• WORK INSTRUCTIONS
The answer consists only of the lines from the beginning of the listing below to the line holding "2. Se solicita", inclusive, with every picture removed.

• DATA SHOWN
--- --- ---

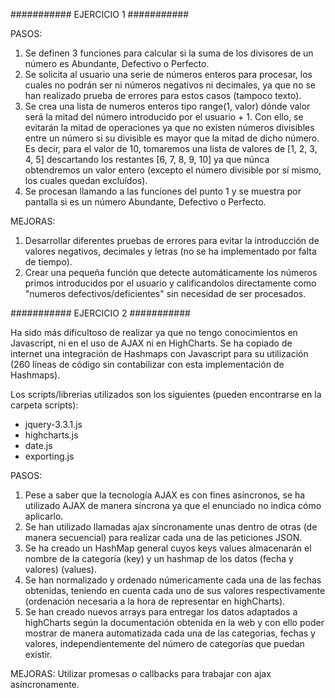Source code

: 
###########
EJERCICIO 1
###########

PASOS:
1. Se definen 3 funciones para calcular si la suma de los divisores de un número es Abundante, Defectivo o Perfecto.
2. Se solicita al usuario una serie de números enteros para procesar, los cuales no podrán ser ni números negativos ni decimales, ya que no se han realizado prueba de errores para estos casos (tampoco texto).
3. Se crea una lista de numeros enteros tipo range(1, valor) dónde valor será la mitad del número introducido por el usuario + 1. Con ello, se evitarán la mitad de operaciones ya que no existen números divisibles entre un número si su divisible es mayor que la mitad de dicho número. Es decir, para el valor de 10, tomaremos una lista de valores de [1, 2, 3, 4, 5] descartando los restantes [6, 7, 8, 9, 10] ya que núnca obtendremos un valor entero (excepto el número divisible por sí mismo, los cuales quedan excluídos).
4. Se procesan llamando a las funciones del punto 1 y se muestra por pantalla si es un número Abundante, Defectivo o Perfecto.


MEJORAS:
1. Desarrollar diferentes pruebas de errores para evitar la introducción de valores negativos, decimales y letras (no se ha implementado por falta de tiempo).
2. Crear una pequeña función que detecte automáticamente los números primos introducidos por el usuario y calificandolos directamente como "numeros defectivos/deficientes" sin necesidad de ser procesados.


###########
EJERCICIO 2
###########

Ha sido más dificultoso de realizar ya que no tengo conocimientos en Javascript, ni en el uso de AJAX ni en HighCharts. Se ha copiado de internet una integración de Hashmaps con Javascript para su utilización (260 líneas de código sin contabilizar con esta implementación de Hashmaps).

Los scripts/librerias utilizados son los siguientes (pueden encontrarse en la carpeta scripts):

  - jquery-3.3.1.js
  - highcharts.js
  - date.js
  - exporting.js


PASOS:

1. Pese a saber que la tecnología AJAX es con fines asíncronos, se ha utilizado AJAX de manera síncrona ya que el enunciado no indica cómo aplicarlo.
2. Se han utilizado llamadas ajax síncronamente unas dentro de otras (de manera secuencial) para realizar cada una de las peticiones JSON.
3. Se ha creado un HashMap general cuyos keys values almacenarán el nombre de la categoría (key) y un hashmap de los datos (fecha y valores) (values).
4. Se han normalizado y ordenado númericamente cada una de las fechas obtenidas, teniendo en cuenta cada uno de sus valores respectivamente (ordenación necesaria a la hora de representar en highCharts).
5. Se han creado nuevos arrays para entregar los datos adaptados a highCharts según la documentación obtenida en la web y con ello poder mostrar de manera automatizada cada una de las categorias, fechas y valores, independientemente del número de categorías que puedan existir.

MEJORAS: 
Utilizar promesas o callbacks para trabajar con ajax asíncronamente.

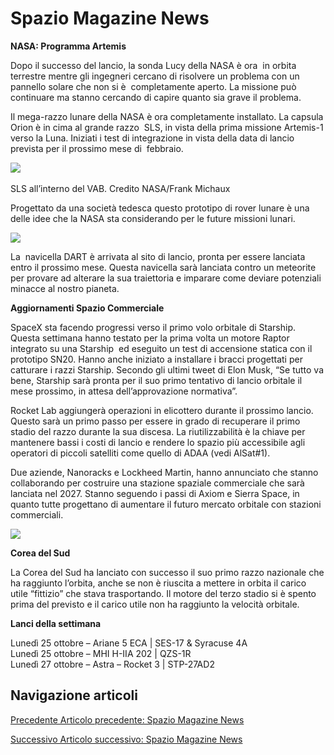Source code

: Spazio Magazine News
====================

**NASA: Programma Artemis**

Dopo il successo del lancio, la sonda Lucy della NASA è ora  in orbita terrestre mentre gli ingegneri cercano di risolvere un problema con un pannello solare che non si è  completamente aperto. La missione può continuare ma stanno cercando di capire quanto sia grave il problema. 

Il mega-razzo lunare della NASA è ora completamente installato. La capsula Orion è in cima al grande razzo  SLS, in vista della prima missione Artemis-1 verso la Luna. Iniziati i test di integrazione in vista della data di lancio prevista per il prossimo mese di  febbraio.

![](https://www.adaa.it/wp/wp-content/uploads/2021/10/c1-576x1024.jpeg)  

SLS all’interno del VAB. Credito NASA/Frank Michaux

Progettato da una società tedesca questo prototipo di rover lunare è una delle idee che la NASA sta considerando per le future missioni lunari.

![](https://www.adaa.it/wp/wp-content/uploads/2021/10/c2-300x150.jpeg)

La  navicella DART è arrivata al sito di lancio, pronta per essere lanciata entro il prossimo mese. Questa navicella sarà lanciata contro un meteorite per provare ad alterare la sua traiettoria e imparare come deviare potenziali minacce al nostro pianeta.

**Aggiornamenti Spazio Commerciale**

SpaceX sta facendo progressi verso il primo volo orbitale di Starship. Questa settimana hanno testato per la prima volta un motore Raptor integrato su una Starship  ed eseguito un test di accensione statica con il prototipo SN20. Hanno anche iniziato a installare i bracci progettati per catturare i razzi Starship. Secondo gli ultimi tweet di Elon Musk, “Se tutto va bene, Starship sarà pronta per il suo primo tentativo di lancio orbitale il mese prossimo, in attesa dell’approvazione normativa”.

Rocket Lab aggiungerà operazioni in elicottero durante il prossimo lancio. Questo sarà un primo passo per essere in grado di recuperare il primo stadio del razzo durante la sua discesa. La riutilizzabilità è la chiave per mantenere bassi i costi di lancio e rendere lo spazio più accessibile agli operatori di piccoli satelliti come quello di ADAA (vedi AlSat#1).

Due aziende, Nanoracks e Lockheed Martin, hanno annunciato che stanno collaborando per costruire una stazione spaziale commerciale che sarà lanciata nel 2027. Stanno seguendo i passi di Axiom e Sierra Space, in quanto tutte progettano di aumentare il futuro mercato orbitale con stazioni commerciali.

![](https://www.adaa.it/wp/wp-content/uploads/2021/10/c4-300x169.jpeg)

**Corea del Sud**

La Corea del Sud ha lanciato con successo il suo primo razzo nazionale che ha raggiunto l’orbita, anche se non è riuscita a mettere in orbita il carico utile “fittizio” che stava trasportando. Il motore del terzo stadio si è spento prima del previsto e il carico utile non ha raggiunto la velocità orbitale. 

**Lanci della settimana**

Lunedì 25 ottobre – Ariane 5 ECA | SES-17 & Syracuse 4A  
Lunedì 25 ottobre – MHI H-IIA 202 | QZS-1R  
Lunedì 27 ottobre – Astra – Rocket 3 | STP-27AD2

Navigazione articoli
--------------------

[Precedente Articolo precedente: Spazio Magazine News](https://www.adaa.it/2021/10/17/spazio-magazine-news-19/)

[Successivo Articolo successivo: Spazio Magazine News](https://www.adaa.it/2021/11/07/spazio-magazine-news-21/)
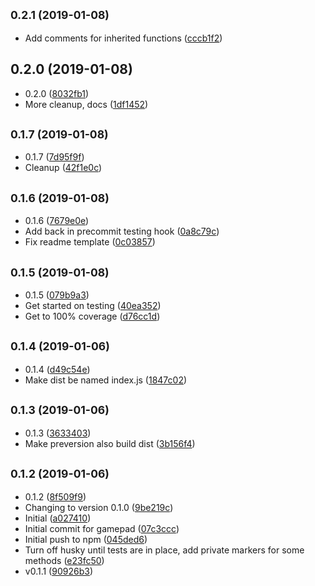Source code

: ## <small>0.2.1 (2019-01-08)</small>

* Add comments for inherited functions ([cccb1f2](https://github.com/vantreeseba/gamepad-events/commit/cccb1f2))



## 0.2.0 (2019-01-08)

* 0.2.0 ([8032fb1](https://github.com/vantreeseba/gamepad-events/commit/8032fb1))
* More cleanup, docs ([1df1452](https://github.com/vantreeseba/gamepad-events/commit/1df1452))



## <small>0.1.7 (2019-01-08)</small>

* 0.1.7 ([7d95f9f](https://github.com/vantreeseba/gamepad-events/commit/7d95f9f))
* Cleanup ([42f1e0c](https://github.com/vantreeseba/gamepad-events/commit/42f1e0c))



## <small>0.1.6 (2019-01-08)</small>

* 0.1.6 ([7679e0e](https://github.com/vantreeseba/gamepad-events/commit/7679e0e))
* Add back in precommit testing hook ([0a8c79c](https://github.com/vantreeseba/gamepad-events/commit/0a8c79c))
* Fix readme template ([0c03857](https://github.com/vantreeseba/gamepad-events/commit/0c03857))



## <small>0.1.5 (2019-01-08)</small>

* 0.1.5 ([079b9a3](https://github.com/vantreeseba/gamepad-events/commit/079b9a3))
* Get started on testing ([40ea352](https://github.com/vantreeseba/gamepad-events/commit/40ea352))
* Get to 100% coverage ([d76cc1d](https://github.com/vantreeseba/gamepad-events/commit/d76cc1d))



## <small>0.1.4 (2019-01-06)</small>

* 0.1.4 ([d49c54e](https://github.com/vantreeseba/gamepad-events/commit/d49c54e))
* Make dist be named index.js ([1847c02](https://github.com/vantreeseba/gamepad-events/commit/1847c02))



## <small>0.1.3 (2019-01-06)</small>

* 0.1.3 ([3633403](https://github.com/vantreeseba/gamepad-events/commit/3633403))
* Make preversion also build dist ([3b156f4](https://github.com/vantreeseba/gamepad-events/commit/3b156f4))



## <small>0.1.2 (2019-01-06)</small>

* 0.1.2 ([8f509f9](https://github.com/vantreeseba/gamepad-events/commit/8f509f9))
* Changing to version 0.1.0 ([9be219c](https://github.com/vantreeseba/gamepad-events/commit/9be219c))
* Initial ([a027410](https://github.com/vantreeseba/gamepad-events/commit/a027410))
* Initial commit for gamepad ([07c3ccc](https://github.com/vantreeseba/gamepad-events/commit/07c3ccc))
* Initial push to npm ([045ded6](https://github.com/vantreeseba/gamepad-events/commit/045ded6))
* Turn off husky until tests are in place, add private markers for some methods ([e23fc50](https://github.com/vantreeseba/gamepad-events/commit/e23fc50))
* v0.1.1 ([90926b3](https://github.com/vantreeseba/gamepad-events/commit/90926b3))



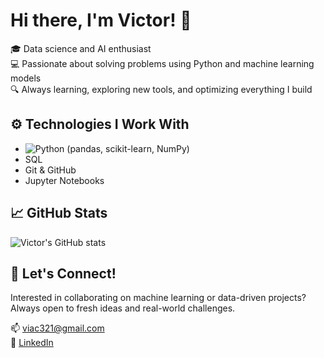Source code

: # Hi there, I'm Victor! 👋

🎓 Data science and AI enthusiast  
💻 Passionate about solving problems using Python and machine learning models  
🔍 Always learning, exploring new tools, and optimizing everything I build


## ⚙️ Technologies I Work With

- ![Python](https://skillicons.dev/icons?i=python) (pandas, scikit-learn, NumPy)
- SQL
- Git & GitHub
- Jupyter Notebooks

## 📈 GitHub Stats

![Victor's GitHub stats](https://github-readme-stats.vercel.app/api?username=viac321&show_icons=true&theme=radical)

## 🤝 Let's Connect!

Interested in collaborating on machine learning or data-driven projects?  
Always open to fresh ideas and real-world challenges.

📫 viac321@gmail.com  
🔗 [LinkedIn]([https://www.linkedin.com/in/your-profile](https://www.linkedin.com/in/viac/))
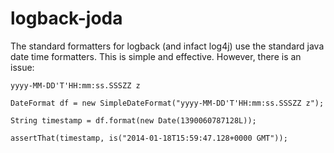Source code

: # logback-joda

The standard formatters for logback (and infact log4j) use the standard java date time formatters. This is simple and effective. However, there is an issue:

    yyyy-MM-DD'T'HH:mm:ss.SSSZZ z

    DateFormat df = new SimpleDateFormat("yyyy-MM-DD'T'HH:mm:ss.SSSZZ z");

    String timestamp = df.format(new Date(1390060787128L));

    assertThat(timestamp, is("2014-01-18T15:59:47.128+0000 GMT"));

--- --- ---

• ANSWER SPACE
Source code

: 
###########
EJERCICIO 1
###########

PASOS:
1. Se definen 3 funciones para calcular si la suma de los divisores de un número es Abundante, Defectivo o Perfecto.
2. Se solicita al usuario una serie de números enteros para procesar, los cuales no podrán ser ni números negativos ni decimales, ya que no se han realizado prueba de errores para estos casos (tampoco texto).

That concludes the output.